Mitchell Johnson terrorised England in 2013-14 with a short-pitched assault.
It was the bouncer that delivered Johnson his 300th and 301st Test wickets last week, both coming in a sensational over during Australia’s loss in the third Ashes Test.
But the left-armer has generally pitched it up a lot more during the five-Test series.
“It’s something I need to have a look at throughout this Test match and just keep that aggression,” Johnson said on the eve of the fourth Test.
There was no better example of Johnson’s rejigged approach than last Thursday, when the express paceman reverted to a fuller line after dismissing Jonny Bairstow and Ben Stokes.

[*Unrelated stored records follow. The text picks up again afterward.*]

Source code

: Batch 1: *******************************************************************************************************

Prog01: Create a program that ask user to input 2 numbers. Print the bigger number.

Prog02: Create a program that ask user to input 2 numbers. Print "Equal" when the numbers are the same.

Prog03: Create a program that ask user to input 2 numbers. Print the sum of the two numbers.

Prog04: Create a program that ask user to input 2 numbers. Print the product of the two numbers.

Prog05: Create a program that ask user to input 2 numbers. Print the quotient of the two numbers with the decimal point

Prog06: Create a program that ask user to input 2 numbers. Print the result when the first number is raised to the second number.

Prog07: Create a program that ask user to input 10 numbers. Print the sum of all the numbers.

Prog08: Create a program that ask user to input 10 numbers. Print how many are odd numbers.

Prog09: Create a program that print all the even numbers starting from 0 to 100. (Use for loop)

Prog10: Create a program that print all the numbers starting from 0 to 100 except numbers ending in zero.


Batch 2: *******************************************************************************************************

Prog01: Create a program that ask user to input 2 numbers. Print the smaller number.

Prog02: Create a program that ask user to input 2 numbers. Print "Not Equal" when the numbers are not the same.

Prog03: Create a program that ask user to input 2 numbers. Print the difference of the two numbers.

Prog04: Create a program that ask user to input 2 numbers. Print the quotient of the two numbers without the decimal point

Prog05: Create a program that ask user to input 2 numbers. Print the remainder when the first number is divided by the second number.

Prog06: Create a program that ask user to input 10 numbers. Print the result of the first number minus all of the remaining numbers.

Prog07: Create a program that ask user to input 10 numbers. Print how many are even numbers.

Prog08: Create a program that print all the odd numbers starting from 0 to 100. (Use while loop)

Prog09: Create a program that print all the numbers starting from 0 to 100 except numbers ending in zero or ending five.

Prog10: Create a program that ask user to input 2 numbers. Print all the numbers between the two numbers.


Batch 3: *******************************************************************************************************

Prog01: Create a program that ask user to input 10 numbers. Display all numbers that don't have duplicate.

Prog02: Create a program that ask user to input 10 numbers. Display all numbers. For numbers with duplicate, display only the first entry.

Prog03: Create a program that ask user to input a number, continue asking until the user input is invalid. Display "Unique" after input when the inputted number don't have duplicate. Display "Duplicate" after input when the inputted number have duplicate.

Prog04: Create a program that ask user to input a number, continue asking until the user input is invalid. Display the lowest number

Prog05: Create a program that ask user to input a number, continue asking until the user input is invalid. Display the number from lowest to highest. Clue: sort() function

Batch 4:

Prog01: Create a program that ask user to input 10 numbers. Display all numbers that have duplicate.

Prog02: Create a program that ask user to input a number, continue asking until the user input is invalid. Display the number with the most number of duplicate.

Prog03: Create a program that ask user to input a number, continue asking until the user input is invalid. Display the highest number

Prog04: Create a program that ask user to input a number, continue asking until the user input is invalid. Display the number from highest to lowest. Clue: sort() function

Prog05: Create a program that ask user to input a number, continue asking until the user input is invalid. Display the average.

“I guess, from my point of view, I was just trying to really dry up the runs and I probably just lost that bit of aggression,” Johnson said.
“Because the ball has been swinging over here a lot more, I feel like I’m trying to get the ball up there a lot more.

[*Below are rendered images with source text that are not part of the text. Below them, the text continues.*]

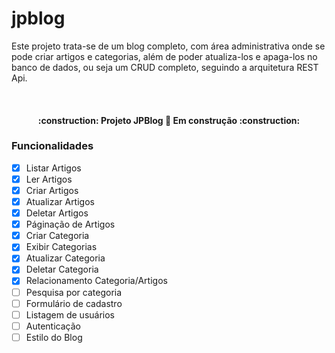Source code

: # jpblog


<p>Este projeto trata-se de um blog completo, com área administrativa onde se pode criar artigos e categorias, além de poder atualiza-los e apaga-los no
banco de dados, ou seja um CRUD completo, seguindo a arquitetura REST Api.</p>

<br>

<h4 align="center">:construction:	Projeto JPBlog 🚀 Em construção :construction:</h4>	

### Funcionalidades

- [X] Listar Artigos
- [X] Ler Artigos
- [X] Criar Artigos
- [X] Atualizar Artigos
- [X] Deletar Artigos
- [X] Páginação de Artigos
- [X] Criar Categoria
- [X] Exibir Categorias
- [X] Atualizar Categoria
- [X] Deletar Categoria
- [X] Relacionamento Categoria/Artigos
- [ ] Pesquisa por categoria
- [ ] Formulário de cadastro
- [ ] Listagem de usuários
- [ ] Autenticação
- [ ] Estilo do Blog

“Lord’s is the only ground where I’ve had a real crack at it, and those two short balls (at Edgbaston).”
Johnson has snared 10 wickets in the series, a lower tally than Josh Hazlewood, Nathan Lyon and Mitchell Starc.
But the quick feels he’s become a more-clever bowler since the 2013-14 Ashes, when he claimed 37 scalps and demoralised a woeful England outfit.

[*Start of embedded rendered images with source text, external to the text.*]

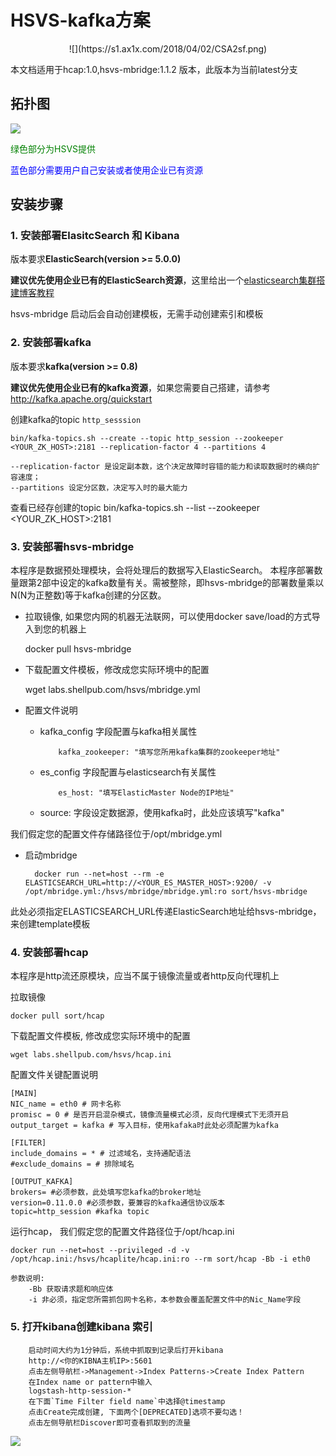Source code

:# HSVS-kafka方案


<center>![](https://s1.ax1x.com/2018/04/02/CSA2sf.png)</center>


本文档适用于hcap:1.0,hsvs-mbridge:1.1.2 版本，此版本为当前latest分支

## 拓扑图


![](https://s1.ax1x.com/2018/05/07/CU4E8I.png)

<p style="color:green">绿色部分为HSVS提供</p>
<p style="color:blue">蓝色部分需要用户自己安装或者使用企业已有资源</p>


## 安装步骤

### 1. 安装部署ElasitcSearch 和 Kibana

版本要求**ElasticSearch(version >= 5.0.0)**

**建议优先使用企业已有的ElasticSearch资源**，这里给出一个[elasticsearch集群搭建博客教程](https://blog.csdn.net/chenxun_2010/article/details/78437852)

hsvs-mbridge 启动后会自动创建模板，无需手动创建索引和模板

### 2. 安装部署kafka

版本要求**kafka(version >= 0.8)**

**建议优先使用企业已有的kafka资源**，如果您需要自己搭建，请参考<http://kafka.apache.org/quickstart>

创建kafka的topic `http_sesssion`

	
`bin/kafka-topics.sh --create --topic http_session --zookeeper <YOUR_ZK_HOST>:2181 --replication-factor 4 --partitions 4
`

	--replication-factor 是设定副本数，这个决定故障时容错的能力和读取数据时的横向扩容速度；
	--partitions 设定分区数，决定写入时的最大能力

查看已经存创建的topic
bin/kafka-topics.sh --list --zookeeper <YOUR_ZK_HOST\>:2181


### 3. 安装部署hsvs-mbridge

本程序是数据预处理模块，会将处理后的数据写入ElasticSearch。
本程序部署数量跟第2部中设定的kafka数量有关。需被整除，即hsvs-mbridge的部署数量乘以N(N为正整数)等于kafka创建的分区数。


- 拉取镜像, 如果您内网的机器无法联网，可以使用docker save/load的方式导入到您的机器上

	docker pull hsvs-mbridge


- 下载配置文件模板，修改成您实际环境中的配置

	wget labs.shellpub.com/hsvs/mbridge.yml


- 配置文件说明



  * kafka_config 字段配置与kafka相关属性

		  	kafka_zookeeper: "填写您所用kafka集群的zookeeper地址"

  * es_config 字段配置与elasticsearch有关属性

		  	es_host: "填写ElasticMaster Node的IP地址"

  * source: 字段设定数据源，使用kafka时，此处应该填写"kafka"


我们假定您的配置文件存储路径位于/opt/mbridge.yml

* 启动mbridge

		docker run --net=host --rm -e ELASTICSEARCH_URL=http://<YOUR_ES_MASTER_HOST>:9200/ -v /opt/mbridge.yml:/hsvs/mbridge/mbridge.yml:ro sort/hsvs-mbridge

此处必须指定ELASTICSEARCH_URL传递ElasticSearch地址给hsvs-mbridge，来创建template模板


### 4. 安装部署hcap

本程序是http流还原模块，应当不属于镜像流量或者http反向代理机上


拉取镜像 
	
	docker pull sort/hcap

下载配置文件模板, 修改成您实际环境中的配置

	wget labs.shellpub.com/hsvs/hcap.ini


配置文件关键配置说明

	[MAIN]
	NIC_name = eth0 # 网卡名称
	promisc = 0 # 是否开启混杂模式，镜像流量模式必须，反向代理模式下无须开启
	output_target = kafka # 写入目标，使用kafaka时此处必须配置为kafka
	
	[FILTER]
	include_domains = * # 过滤域名，支持通配语法
	#exclude_domains = # 排除域名
	
	[OUTPUT_KAFKA]
	brokers= #必须参数，此处填写您kafka的broker地址
	version=0.11.0.0 #必须参数，要兼容的kafka通信协议版本
	topic=http_session #kafka topic


运行hcap， 我们假定您的配置文件路径位于/opt/hcap.ini

	docker run --net=host --privileged -d -v /opt/hcap.ini:/hsvs/hcaplite/hcap.ini:ro --rm sort/hcap -Bb -i eth0	

	参数说明:
		-Bb 获取请求题和响应体
		-i 非必须，指定您所需抓包网卡名称，本参数会覆盖配置文件中的Nic_Name字段
		
	
### 5. 打开kibana创建kibana 索引


		启动时间大约为1分钟后，系统中抓取到记录后打开kibana  
		http://<你的KIBNA主机IP>:5601  
		点击左侧导航栏->Management->Index Patterns->Create Index Pattern
		在Index name or pattern中输入
		logstash-http-session-*
		在下面`Time Filter field name`中选择@timestamp
		点击Create完成创建, 下面两个[DEPRECATED]选项不要勾选！
		点击左侧导航栏Discover即可查看抓取到的流量

![](https://s1.ax1x.com/2018/04/05/C9b4VP.png)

“I probably didn’t start too well last Test match. You probably try a bit too hard when there’s a small total there to defend,” he said.
“Generally, I feel like I’ve bowled quite well throughout this tour.
“I’ve swung the ball consistently.
“I feel like I’ve become a much-smarter bowler and I feel like I’ve found a bit more consistency.”
Despite that, Johnson wasn’t thrown the ball at Edgbaston last Friday until England were 1-47 and cruising to their target of 121.
“I was really keen to get the new ball, but whatever is best for the team in those situations I’m happy with,” he said.
“It’s something that I’ve become better at, not to become frustrated in those situations where sometimes I feel like I might be better suited.”
Johnson has been denied the new ball throughout the series.
That will almost certainly change at Trent Bridge, where the fourth Test starts on Thursday, should Peter Siddle earn a promotion at the expense of Hazlewood or Starc.